• **Exercise instructions**
The lines from the one containing "重点请求首部意义如下：" through the end of the entries are what to output; reproduce them exactly and add nothing.

• **Material shown**
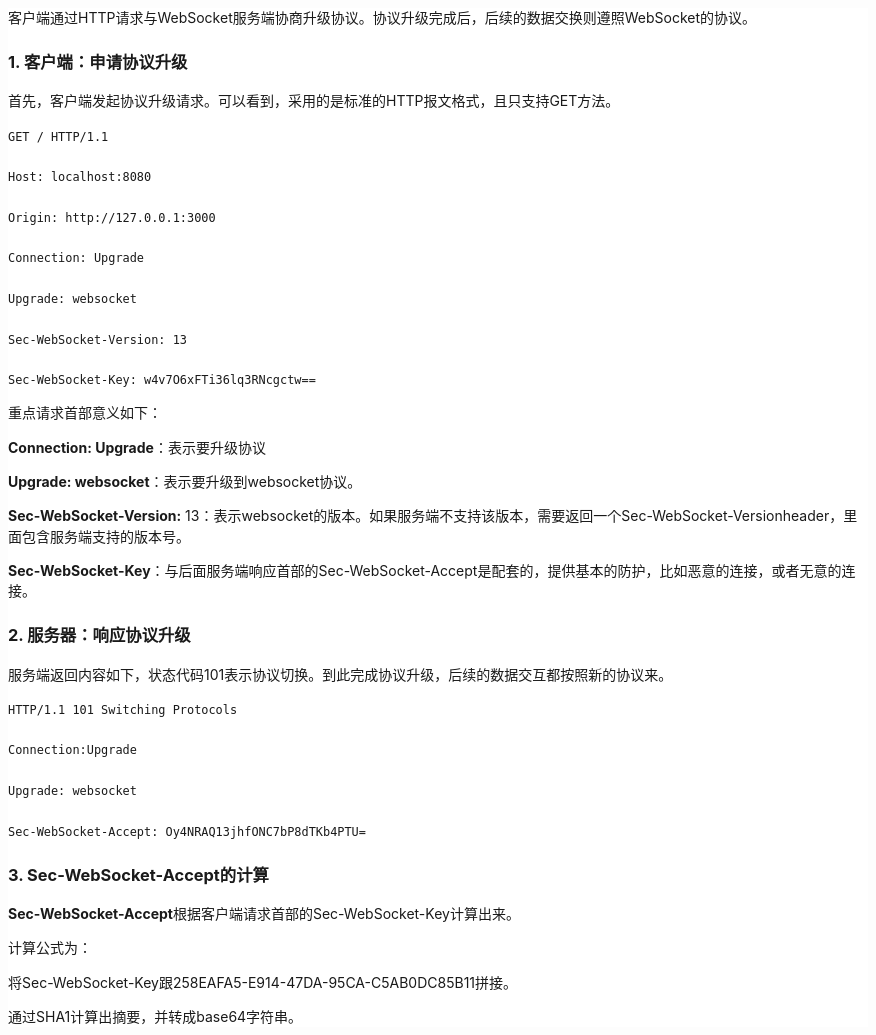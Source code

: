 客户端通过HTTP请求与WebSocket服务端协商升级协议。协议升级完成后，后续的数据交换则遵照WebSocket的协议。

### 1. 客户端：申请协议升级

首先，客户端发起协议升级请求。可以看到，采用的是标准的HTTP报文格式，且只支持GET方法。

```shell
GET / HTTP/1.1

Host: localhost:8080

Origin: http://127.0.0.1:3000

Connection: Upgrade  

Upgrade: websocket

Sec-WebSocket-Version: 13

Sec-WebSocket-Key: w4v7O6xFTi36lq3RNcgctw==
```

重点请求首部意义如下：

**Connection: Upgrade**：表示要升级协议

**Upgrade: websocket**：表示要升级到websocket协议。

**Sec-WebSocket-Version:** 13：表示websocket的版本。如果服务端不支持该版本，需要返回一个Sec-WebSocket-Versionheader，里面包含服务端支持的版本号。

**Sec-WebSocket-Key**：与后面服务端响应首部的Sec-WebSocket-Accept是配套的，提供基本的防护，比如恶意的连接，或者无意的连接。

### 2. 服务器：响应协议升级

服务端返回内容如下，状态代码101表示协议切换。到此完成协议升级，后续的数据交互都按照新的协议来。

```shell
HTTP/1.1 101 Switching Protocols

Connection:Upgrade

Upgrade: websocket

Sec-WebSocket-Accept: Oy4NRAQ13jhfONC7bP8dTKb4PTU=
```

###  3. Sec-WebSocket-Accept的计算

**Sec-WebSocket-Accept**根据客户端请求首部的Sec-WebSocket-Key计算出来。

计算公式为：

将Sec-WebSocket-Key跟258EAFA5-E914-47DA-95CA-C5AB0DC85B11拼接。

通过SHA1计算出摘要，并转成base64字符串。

• **Response for this exercise**
重点请求首部意义如下：

**Connection: Upgrade**：表示要升级协议

**Upgrade: websocket**：表示要升级到websocket协议。

**Sec-WebSocket-Version:** 13：表示websocket的版本。如果服务端不支持该版本，需要返回一个Sec-WebSocket-Versionheader，里面包含服务端支持的版本号。

**Sec-WebSocket-Key**：与后面服务端响应首部的Sec-WebSocket-Accept是配套的，提供基本的防护，比如恶意的连接，或者无意的连接。

### 2. 服务器：响应协议升级

服务端返回内容如下，状态代码101表示协议切换。到此完成协议升级，后续的数据交互都按照新的协议来。

```shell
HTTP/1.1 101 Switching Protocols

Connection:Upgrade

Upgrade: websocket

Sec-WebSocket-Accept: Oy4NRAQ13jhfONC7bP8dTKb4PTU=
```

###  3. Sec-WebSocket-Accept的计算

**Sec-WebSocket-Accept**根据客户端请求首部的Sec-WebSocket-Key计算出来。

计算公式为：

将Sec-WebSocket-Key跟258EAFA5-E914-47DA-95CA-C5AB0DC85B11拼接。

通过SHA1计算出摘要，并转成base64字符串。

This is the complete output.